A9X, What is the DCX?


----------



## salvasol (Oct 31, 2006)

bambino said:


> A9X, What is the DCX?


maybe  this


----------



## Lucky7! (Jan 7, 2008)

bambino said:


> A9X, What is the DCX?





salvasol said:


> maybe  this


Thanks for that.

Bambino, sorry I hang in the DIY sections most and forget others might not know this unit.


----------



## salvasol (Oct 31, 2006)

bambino said:


> So i got my 2 XLS802's the other day for my subs and relized i'm gonna need a crossover to keep out the highs and don't have a clue as to what to use any reccomendations, comments and ideas would be greatly appreiciated...


How are you connecting the XLS to your AVR??? If you're using the sub pre-out, I don't think you need an external crossover :huh:

I have a Yamaha RXV 2700, I'm using the sub preout to connect to my BKA 1000 (buttkicker amp) to power a pair of buttkickers and a DIY Sonosub.... crossover is set on the AVR to 80Hz and it works fine.

Maybe your set up is different :huh:


----------



## bambino (Feb 21, 2010)

salvasol said:


> How are you connecting the XLS to your AVR??? If you're using the sub pre-out, I don't think you need an external crossover :huh:
> 
> I have a Yamaha RXV 2700, I'm using the sub preout to connect to my BKA 1000 (buttkicker amp) to power a pair of buttkickers and a DIY Sonosub.... crossover is set on the AVR to 80Hz and it works fine.
> 
> Maybe your set up is different :huh:


I'll be using RCA to XLR adaptors.:dontknow:


----------



## bambino (Feb 21, 2010)

A9X said:


> Thanks for that.
> 
> Bambino, sorry I hang in the DIY sections most and forget others might not know this unit.


Thanks, I'm kind of illiterate when it comes to some of this stuff anyhow.:help::rolleyesno:


----------



## salvasol (Oct 31, 2006)

bambino said:


> I'll be using RCA to XLR adaptors.:dontknow:


From AVR sub pre-out to XLS??? ... if that's the case, you use the AVR internal crossover


----------



## bambino (Feb 21, 2010)

salvasol said:


> From AVR sub pre-out to XLS??? ... if that's the case, you use the AVR internal crossover


I've heard talk of using an outboard or somthing like that would be needed.:dontknow: I think what i read about needing was the rechorn, what does that do?
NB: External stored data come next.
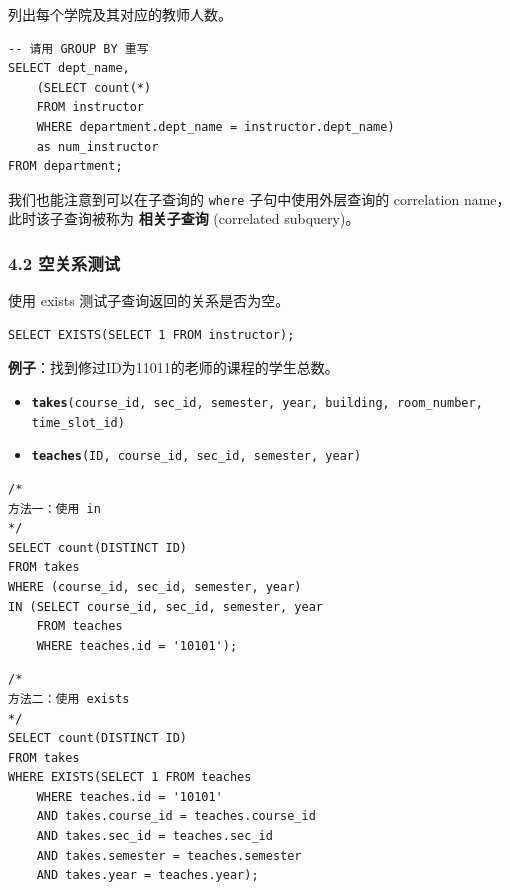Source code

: \documentclass[aspectratio=169, 14pt]{beamer}
\begin{document}
\begin{frame}[fragile]
	列出每个学院及其对应的教师人数。

	\begin{verbatim}
-- 请用 GROUP BY 重写
SELECT dept_name,
    (SELECT count(*)
    FROM instructor
    WHERE department.dept_name = instructor.dept_name)
    as num_instructor
FROM department;
 \end{verbatim}

	我们也能注意到可以在子查询的 \texttt{where} 子句中使用外层查询的 \alert{correlation name}，此时该子查询被称为 \textbf{相关子查询} (correlated subquery)。

\end{frame}

\begin{frame}[fragile]
	\frametitle{4.2 空关系测试}
	使用 \alert{exists} 测试子查询返回的关系是否为空。

	\begin{verbatim}
SELECT EXISTS(SELECT 1 FROM instructor);
\end{verbatim}

	\pause
	\textbf{例子}：找到修过ID为11011的老师的课程的学生总数。
	\begin{itemize}
		\item \texttt{\textbf{takes}(course\_id, sec\_id, semester, year, building, room\_number, time\_slot\_id)}
		\item \texttt{\textbf{teaches}(ID, course\_id, sec\_id, semester, year)}
	\end{itemize}
\end{frame}

\begin{frame}[fragile]

	\begin{verbatim}
/*
方法一：使用 in
*/
SELECT count(DISTINCT ID)
FROM takes
WHERE (course_id, sec_id, semester, year)
IN (SELECT course_id, sec_id, semester, year
    FROM teaches
    WHERE teaches.id = '10101');    
\end{verbatim}
\end{frame}

\begin{frame}[fragile]
	\begin{verbatim}
/*
方法二：使用 exists
*/
SELECT count(DISTINCT ID)
FROM takes
WHERE EXISTS(SELECT 1 FROM teaches
    WHERE teaches.id = '10101'
    AND takes.course_id = teaches.course_id
    AND takes.sec_id = teaches.sec_id
    AND takes.semester = teaches.semester
    AND takes.year = teaches.year);
    \end{verbatim}

\end{frame}
\end{document}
Thanks for all your responses by the way all this pro amp to home stuff is very new to me i'm use to haveing builtins in the prefab subs i've had.:help:


----------



## salvasol (Oct 31, 2006)

bambino said:


> I've heard talk of using an outboard or somthing like that would be needed.:dontknow: I think what i read about needing was the rechorn, what does that do?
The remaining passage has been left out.